Turley Points Out the ‘Poison Pill’ in the Trump Fraud Case and How Unjust It Is

George Washington law professor Jonathan Turley has ripped apart the weaponization of the law against former President Donald Trump in the New York fraud decision, noting how unusual the application of the statute was, particularly given there were no victims and no one lost anything. 

He noted how the fine was more than $455 million with interest, and the people — ‘the victims” — wanted to do more business with Trump, that they made a lot of money. Usually, awards are based on the damage sustained, and this decision is completely unhinged on that basis. 

In an article on the decision, Turley called the fine “greater than the gross national product of some countries.” He also said the people were now prevented from doing business with Trump as they wished because of the decision. 

Turley also noted how the law hadn’t been applied before in such a case. 

The New York statute has been on the books for decades and has always been something of an anomaly in not requiring an actual victim or loss to justify disgorgement or fines. 
Even the New York Times agreed that it could not find a single case in history where this statute was used against an individual or a company that did not commit a criminal offense, go bankrupt, or leave financial victims. 

But on top of all that, Turley noted the “poison pill” — that in order to appeal such an unfair decision, Trump would have to come up with the full amount or a bond covering it just to appeal, within 30 days. 

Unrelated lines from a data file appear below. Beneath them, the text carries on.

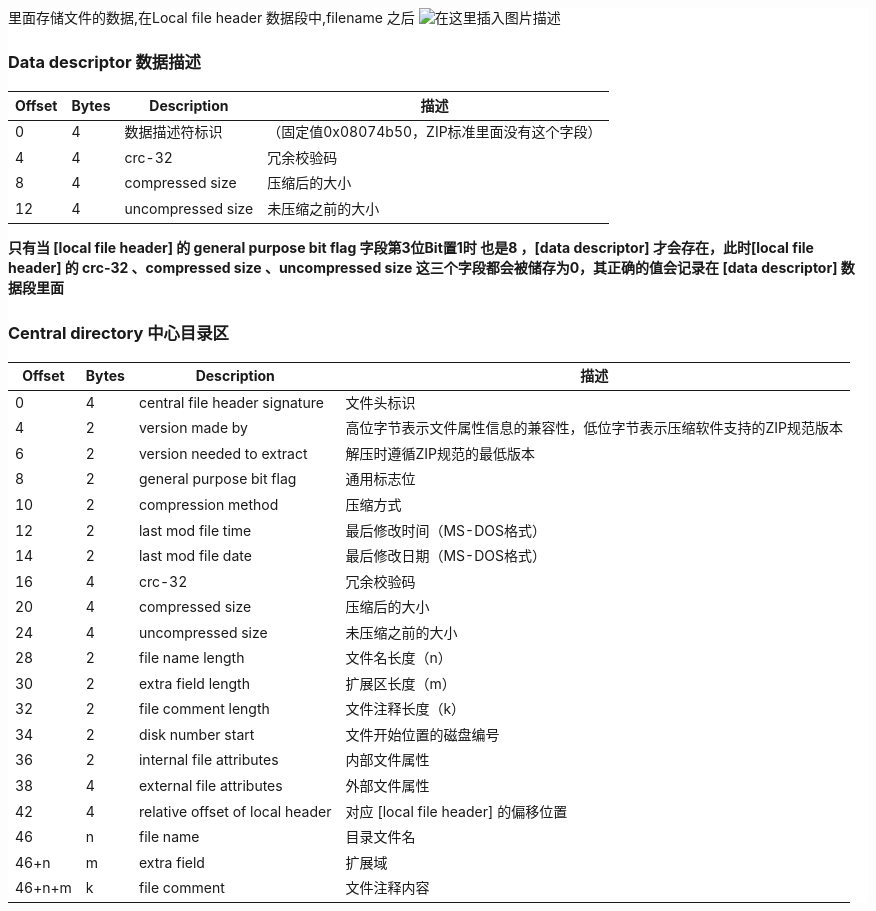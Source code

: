 里面存储文件的数据,在Local file header 数据段中,filename 之后
![在这里插入图片描述](https://img-blog.csdnimg.cn/20200523174716769.png?x-oss-process=image/watermark,type_ZmFuZ3poZW5naGVpdGk,shadow_10,text_aHR0cHM6Ly9ibG9nLmNzZG4ubmV0L3NpbmF0XzE0ODU0NzIx,size_16,color_FFFFFF,t_70)

### Data descriptor 数据描述
|Offset|Bytes|Description|描述
|--|--|--|--|
|0	|4		|数据描述符标识|（固定值0x08074b50，ZIP标准里面没有这个字段）
|4	|4	|crc-32	|冗余校验码
|8	|4	|compressed size	|压缩后的大小
|12	|4	|uncompressed size	|未压缩之前的大小

__只有当 [local file header] 的 general purpose bit flag 字段第3位Bit置1时 也是8 ，[data descriptor] 才会存在，此时[local file header] 的 crc-32 、compressed size 、uncompressed size 这三个字段都会被储存为0，其正确的值会记录在 [data descriptor] 数据段里面__


### Central directory  中心目录区


|Offset|Bytes|Description|描述
|--|--|--|--|
|0|	4	|central file header signature	|文件头标识 |(固定值0x02014b50)|
|4	|2	|version made by	|高位字节表示文件属性信息的兼容性，低位字节表示压缩软件支持的ZIP规范版本
|6	|2	|version needed to extract	|解压时遵循ZIP规范的最低版本
|8	|2	|general purpose bit flag	|通用标志位
|10	|2	|compression method	|压缩方式
|12	|2	|last mod file time	|最后修改时间（MS-DOS格式）
|14	|2	|last mod file date	|最后修改日期（MS-DOS格式）
|16	|4	|crc-32	|冗余校验码
|20	|4	|compressed size	|压缩后的大小
|24	|4	|uncompressed size	|未压缩之前的大小
|28	|2	|file name length	|文件名长度（n）
|30	|2	|extra field length	|扩展区长度（m）
|32	|2	|file comment length	|文件注释长度（k）
|34	|2	|disk number start	|文件开始位置的磁盘编号
|36	|2	|internal file attributes	|内部文件属性
|38	|4	|external file attributes	|外部文件属性
|42	|4	|relative offset of local header	|对应 [local file header] 的偏移位置
|46	|n	|file name	|目录文件名
|46+n|	m	|extra field|	扩展域
|46+n+m	|k|	file comment|	文件注释内容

Under New York law, Trump cannot appeal this ruling without depositing the full amount, including interest, in a court account. Even for Trump, $455 million is hard to come by. Likewise, a bond would require a company to guarantee payment for a defendant who has been barred from doing business in New York and is facing the need to liquidate much of his portfolio.
Nothing succeeds like excess for judges like Engoron. By imposing this astronomical figure, he can make it difficult or impossible for a defendant to appeal, absent declaring bankruptcy or selling off assets at distress prices. 

The judge’s order also forbids Trump from borrowing from any financial institution chartered or registered in New York for three years, so he can’t even borrow to pay any of it from any bank in New York, an additional unfair aspect. 

So, who is going to issue a bond under such risky conditions? 

Turley noted this decision “shocked the conscience of anyone concerned about the integrity and fairness” in the NY legal system.

Many, including investors like Kevin O’Leary and Grant Cardone, blasted the decision, saying that this would adversely affect anyone who might have wanted to invest in New York and that they would now go elsewhere. Both said they would not invest in New York now. 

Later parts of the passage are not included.